Commentary

Shades of Iditarod

 

Medina Spirit, the doped horse in the Kentucky Derby spotlight/Kentucky Derby photo

The doped racehorse that won the Kentucky Derby on May 1 is on the verge of being disqualified, and the horse’s trainer is suggesting his race was sabotaged.

Where have we heard this story before?

Horse racing Hall of Fame trainer Bob “Baffert was not ready to lodge specific accusations Sunday morning at Churchill Downs,” Louiseville Courier-Journal columnist Tim Sullivan wrote Monday, “but the general theme of his comments was someone has been trying to frame him for deeds he didn’t do.”

Maybe Churchill Downs needs to launch one of those first-class investigations into the case like the one the Iditarod Trail Sled Dog Race conducted after drug testers found the team of four-time champ Dallas Seavey doped on tramadol in Nome in 2017.

You remember that investigation, right?

The one that needed only one witness – Seavey – to clean things up. He ranted on YouTubecried on the shoulders of friendly Alaska reporters, had his PR firm announce he’d rather race in Norway than Alaska because of the way he was treated, and so the Iditarod Trail Committee (ITC) concluded he must not have doped the dogs.

End of story.

The ITC didn’t even bother to look at a report long-time, anti-doping director Morrie Craig had put together with a group of national doping exports who concluded Seavey’s dogs were given the tramadol – a nonsteroidal anti-inflammatory and pain killer – within an hour, or maybe less, of being tested in Nome.
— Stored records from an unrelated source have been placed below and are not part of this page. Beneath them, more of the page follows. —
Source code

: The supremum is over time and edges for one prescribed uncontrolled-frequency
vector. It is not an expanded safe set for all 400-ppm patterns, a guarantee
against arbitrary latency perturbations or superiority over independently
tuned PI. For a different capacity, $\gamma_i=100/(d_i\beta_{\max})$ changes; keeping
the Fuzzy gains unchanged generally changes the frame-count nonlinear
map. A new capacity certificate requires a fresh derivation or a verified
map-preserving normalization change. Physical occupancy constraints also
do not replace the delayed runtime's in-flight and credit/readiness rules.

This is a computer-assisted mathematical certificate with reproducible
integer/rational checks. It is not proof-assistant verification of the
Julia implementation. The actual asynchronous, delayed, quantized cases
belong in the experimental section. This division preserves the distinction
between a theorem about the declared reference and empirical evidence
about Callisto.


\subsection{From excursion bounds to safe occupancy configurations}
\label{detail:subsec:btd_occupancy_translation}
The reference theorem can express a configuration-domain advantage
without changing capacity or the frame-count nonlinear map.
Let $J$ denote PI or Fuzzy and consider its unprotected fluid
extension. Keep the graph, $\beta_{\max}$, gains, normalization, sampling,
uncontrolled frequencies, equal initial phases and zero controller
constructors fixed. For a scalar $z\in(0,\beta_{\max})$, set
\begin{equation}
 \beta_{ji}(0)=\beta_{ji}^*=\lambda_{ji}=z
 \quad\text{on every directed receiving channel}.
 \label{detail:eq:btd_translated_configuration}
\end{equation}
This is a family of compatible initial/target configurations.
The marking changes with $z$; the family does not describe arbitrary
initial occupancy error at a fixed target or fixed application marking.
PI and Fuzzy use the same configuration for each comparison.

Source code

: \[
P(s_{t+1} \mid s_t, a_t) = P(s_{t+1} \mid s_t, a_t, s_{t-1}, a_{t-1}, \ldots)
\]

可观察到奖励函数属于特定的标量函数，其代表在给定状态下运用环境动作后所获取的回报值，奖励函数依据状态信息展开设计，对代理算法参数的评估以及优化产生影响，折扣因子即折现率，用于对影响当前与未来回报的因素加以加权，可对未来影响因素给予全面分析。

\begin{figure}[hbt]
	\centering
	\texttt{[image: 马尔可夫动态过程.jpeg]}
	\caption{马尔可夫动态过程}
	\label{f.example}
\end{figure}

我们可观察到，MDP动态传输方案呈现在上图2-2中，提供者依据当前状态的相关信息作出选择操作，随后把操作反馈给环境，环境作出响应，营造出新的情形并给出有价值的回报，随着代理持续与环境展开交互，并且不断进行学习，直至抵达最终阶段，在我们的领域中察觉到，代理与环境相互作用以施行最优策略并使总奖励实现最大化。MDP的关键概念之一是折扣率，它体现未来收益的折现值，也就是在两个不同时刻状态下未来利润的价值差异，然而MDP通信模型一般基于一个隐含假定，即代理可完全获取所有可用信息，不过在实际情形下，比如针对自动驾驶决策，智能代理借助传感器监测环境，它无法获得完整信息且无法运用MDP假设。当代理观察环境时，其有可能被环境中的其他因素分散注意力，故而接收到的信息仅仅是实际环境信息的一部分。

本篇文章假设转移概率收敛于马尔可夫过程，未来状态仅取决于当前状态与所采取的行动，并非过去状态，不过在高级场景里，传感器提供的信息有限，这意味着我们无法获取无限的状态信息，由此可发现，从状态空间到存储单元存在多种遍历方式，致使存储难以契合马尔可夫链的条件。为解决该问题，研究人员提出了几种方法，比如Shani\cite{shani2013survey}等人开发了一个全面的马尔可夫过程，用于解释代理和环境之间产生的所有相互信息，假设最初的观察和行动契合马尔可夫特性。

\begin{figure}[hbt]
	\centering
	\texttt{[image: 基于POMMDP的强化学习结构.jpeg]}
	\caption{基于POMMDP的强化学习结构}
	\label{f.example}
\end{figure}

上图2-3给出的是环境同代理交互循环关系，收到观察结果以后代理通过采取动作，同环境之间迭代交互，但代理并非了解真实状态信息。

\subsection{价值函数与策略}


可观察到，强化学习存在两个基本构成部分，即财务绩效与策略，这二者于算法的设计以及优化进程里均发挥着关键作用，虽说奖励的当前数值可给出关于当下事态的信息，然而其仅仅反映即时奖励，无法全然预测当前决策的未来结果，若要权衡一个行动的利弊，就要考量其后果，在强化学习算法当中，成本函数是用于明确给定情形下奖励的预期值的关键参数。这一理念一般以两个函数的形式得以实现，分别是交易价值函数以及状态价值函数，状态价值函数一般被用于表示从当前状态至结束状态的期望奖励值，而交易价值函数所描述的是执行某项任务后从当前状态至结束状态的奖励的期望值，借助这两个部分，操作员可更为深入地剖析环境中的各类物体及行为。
Instead of investigating, the ITC dumped Craig like a hot potato.

Sabotage

The timeline for the Iditarod doping was important because Seavey’s then-wife and now ex-wife,  Jen, was reported to be in the dog lot in Nome for at least an hour before the test, and it’s pretty hard to believe she wouldn’t have noticed any pesky animal rights activists sneaking around slipping tramadol to the huskies.

The journalistic fanboys (and girls) who cover Alaska’s self-proclaimed “Last Great Race,” unfortunately, pursued that story with all the enthusiasm of slugs on sedatives. One even privately admitted he wasn’t doing anything because he didn’t want to make trouble for the revered Alaska event.

Others appeared happy to believe People for the Ethical Treatment of Animals (PETA) or one of its sympathizers had been able to slip a secret operative into Nome at the end of the race to dope Seavey’s second-place team.

Why PETA would go to the trouble to dope the team of the runner-up instead of the winner, who was getting a lot more attention, was a question the mainstream never asked.

Even after Seavey offered conflicting stories about tramadol – first he claimed not to know what it was, later he admitted it had been kept in his kennel but said Jen handled all the dog doctoring – Alaska reporters trod lightly.

Old-school journalism

Poor Baffert doesn’t seem to be getting nearly the same kid-glove treatment from the Lower 48 media that Seavey did from the Alaska media.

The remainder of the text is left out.